Fumio Sasaki é um grande escritor e editor-chefe da Wani Books. Atualmente mora em Tóquio, em um apartamento de vinte metros quadrados, mobiliado apenas com uma caixa de madeira, uma escrivaninha e um colchão. Em seu livro “Dê adeus ao excesso”, ele conta não só como deu fim aos próprios excessos, mas também do bem-estar e da alegria que vem experimentando desde então. Me chamou muito atenção um trecho onde ele escreveu “gosto de fazer o mesmo caminho para o trabalho todos os dias — isso me permite apreciar as mudanças das quatro estações”. É notável em sua fala não o cansaço de quem passa pelo mesmo lugar todos os dias, mas a curiosidade e o prazer em buscar a novidade no que é visto todos os dias. Sasaki poderia anotar em sua listinha mental todos os possíveis caminhos para ir ao trabalho, e marcar com um “ok” cada vez que passasse por um novo. Mas preferiu se deliciar com os detalhes e enxergar o que talvez tivesse passado despercebido pela primeira vez.

Por fim, a comissária de voo. Fui aeromoça por muitos anos, e sempre que descobriam minha profissão, me diziam: “nossa, então você já conhece tudo!”. Mas sentia que decepcionava as pessoas quando respondia que “não”, e que a cada vez pernoitava em uma cidade, conhecia mais um pouquinho dela. Parecia haver uma ânsia para que eu já tivesse conhecido tudo. Mas até pela própria profissão, precisei conhecer aos poucos os lugares por onde passava — nunca houve tempo para fazer “tudo”, de dar um “ok” na minha listinha mental logo de primeira. Percebi que ao revisitar os mesmos lugares, o já conhecido, conhecia algo novo.
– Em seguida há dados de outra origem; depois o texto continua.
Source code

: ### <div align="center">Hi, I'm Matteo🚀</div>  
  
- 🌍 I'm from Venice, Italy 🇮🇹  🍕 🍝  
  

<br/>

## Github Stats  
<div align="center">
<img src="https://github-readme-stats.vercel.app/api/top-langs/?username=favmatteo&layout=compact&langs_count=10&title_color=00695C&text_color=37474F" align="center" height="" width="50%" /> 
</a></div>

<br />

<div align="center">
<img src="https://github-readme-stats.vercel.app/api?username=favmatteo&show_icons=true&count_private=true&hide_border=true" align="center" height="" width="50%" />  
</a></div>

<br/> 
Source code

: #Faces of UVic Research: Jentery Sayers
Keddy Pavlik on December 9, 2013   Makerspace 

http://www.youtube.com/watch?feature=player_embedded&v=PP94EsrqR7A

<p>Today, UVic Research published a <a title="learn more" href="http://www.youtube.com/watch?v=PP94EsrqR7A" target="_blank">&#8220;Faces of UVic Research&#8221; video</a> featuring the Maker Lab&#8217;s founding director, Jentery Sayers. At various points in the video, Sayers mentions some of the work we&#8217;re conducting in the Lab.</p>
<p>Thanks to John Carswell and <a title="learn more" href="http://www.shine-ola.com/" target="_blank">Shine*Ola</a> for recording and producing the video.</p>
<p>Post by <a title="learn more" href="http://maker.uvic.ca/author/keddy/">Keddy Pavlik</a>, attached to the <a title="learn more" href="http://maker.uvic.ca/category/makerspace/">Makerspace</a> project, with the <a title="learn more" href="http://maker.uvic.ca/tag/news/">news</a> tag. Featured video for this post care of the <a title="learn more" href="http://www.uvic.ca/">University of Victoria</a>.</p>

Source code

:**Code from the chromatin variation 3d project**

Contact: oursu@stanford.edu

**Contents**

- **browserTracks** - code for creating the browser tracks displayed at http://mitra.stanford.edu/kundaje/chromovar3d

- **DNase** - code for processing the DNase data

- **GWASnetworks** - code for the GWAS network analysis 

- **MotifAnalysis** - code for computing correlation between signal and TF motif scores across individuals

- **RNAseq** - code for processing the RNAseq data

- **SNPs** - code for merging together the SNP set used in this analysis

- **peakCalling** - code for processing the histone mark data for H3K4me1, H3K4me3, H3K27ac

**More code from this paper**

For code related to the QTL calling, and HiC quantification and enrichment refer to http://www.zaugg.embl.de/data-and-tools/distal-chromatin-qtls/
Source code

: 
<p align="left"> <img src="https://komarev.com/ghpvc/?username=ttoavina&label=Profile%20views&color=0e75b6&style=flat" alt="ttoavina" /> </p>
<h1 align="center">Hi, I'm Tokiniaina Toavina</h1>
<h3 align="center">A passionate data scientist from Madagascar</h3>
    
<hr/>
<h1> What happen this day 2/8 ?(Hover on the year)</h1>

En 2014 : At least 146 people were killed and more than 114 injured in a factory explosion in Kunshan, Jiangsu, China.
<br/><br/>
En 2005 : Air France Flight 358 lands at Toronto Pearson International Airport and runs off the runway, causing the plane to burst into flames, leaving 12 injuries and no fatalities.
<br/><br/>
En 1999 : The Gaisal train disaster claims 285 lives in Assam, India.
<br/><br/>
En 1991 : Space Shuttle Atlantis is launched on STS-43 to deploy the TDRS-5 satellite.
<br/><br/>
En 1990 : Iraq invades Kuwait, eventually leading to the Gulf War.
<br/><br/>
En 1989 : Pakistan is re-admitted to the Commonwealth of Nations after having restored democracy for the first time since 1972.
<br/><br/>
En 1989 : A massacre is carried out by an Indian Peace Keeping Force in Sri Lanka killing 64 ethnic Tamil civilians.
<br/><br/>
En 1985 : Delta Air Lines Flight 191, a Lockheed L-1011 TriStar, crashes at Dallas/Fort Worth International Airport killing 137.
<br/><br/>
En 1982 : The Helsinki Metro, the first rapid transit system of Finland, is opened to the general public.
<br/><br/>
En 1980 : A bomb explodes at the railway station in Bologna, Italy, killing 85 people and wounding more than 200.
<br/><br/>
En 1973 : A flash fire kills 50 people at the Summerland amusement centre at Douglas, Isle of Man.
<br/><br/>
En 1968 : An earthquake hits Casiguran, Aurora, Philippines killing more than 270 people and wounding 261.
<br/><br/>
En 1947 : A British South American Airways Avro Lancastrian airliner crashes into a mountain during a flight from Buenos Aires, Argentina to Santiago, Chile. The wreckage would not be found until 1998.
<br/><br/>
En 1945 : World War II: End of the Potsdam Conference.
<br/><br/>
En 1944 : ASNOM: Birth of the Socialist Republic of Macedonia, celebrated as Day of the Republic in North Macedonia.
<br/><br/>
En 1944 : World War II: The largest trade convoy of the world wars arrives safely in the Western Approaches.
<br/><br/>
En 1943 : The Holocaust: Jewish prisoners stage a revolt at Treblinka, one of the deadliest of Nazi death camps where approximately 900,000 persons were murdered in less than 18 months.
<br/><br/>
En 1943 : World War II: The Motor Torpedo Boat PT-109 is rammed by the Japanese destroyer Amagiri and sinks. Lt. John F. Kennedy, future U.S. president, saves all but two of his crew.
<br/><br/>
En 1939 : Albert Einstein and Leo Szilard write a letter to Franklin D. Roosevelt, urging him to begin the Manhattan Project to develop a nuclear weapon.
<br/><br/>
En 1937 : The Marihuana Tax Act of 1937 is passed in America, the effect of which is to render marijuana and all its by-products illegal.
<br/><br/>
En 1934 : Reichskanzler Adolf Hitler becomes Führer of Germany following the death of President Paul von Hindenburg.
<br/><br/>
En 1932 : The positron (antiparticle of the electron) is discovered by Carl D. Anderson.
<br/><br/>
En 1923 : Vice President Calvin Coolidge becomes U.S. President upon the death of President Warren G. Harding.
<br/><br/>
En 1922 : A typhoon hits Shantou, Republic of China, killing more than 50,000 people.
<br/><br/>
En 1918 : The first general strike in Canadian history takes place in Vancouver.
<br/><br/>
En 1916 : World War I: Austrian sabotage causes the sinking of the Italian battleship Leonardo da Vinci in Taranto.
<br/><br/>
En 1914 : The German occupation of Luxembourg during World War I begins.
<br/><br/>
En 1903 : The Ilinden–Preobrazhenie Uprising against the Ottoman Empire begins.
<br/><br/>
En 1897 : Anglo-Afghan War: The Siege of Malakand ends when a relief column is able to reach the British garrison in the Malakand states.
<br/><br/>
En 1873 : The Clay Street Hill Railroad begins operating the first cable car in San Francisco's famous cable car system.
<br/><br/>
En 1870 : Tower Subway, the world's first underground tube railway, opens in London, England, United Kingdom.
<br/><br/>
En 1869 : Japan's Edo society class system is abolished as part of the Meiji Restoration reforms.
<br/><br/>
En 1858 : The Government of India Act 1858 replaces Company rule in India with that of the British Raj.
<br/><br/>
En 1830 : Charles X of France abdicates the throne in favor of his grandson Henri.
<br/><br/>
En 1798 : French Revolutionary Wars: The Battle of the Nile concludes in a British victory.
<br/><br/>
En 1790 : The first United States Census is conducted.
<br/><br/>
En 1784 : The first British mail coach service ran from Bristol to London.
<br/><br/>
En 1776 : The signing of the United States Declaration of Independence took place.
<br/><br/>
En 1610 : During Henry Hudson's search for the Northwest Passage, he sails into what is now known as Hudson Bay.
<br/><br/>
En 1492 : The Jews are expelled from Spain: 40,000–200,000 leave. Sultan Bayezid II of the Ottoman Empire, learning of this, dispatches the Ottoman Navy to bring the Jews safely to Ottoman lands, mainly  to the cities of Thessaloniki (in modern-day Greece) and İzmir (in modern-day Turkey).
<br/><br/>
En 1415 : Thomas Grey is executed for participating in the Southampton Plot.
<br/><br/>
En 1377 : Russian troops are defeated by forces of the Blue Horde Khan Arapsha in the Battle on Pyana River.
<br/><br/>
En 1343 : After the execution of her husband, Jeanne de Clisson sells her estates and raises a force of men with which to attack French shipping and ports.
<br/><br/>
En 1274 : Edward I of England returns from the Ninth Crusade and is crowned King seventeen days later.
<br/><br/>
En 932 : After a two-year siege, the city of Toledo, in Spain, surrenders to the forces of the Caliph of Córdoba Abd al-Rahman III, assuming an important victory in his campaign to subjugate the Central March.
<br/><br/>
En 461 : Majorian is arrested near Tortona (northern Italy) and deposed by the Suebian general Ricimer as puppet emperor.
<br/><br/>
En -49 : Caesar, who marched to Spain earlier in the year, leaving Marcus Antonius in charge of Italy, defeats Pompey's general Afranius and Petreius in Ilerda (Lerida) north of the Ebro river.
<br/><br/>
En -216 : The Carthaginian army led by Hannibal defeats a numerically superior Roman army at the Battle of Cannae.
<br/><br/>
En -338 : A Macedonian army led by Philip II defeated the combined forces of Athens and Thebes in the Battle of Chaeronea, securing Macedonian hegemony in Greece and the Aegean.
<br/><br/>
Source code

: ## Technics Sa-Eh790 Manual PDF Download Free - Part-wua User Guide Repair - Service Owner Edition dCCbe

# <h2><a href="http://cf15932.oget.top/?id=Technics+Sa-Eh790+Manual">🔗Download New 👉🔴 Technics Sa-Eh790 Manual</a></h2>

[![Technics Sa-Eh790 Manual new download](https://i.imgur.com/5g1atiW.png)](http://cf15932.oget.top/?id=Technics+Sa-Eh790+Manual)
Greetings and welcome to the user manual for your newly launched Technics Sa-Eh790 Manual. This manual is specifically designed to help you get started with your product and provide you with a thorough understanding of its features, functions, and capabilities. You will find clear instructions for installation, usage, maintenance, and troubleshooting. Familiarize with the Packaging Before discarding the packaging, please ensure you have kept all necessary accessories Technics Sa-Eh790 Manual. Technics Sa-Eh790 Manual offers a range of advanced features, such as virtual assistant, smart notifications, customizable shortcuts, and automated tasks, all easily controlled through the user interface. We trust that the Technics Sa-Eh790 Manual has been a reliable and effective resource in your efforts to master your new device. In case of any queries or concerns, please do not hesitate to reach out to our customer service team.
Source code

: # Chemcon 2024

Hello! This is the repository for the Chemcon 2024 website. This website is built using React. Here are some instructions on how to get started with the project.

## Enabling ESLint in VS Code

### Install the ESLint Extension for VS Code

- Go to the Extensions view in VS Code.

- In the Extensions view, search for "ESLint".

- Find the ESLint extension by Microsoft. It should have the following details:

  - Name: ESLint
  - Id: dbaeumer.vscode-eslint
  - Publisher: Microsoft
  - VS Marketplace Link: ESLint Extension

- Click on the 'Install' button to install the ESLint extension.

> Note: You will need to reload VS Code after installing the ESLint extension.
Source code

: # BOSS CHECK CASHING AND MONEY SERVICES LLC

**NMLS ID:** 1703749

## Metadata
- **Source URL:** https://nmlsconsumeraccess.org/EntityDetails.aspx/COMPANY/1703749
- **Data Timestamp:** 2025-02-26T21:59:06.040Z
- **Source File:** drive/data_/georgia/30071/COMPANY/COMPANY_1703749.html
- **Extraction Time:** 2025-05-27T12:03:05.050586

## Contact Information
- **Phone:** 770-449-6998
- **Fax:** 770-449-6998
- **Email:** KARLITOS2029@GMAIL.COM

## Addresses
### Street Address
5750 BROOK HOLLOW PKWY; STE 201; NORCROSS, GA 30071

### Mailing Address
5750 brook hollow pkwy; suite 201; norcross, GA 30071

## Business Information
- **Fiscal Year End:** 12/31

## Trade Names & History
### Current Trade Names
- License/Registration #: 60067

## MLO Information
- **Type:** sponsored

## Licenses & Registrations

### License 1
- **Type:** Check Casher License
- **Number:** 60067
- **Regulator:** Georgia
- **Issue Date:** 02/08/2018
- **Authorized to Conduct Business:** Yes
Mas o ponto alto de toda essa conversa, meus caros, não é sobre deixar nossas listinhas mentais de lado. Isso, nunca! Mas, sim, sobre não dar o “ok”. Deixem o quadradinho ao lado do item em branco. Conheçam, aprendam, visitem. Depois, se permitam revisitar, reaprender. O imediatismo que estamos experimentando não tem nos permitido voltar, mas apenas avançar (e logo). Quando pensamos que já conhecemos algo, perdemos a chance de conhecer mais. Com um olhar mais atento ao que está à nossa volta, com paciência para redescobrir, saboreamos a vida ao invés de engoli-la. E é isso o que um pintor com catarata, um escritor minimalista e uma comissária de voo tem em comum!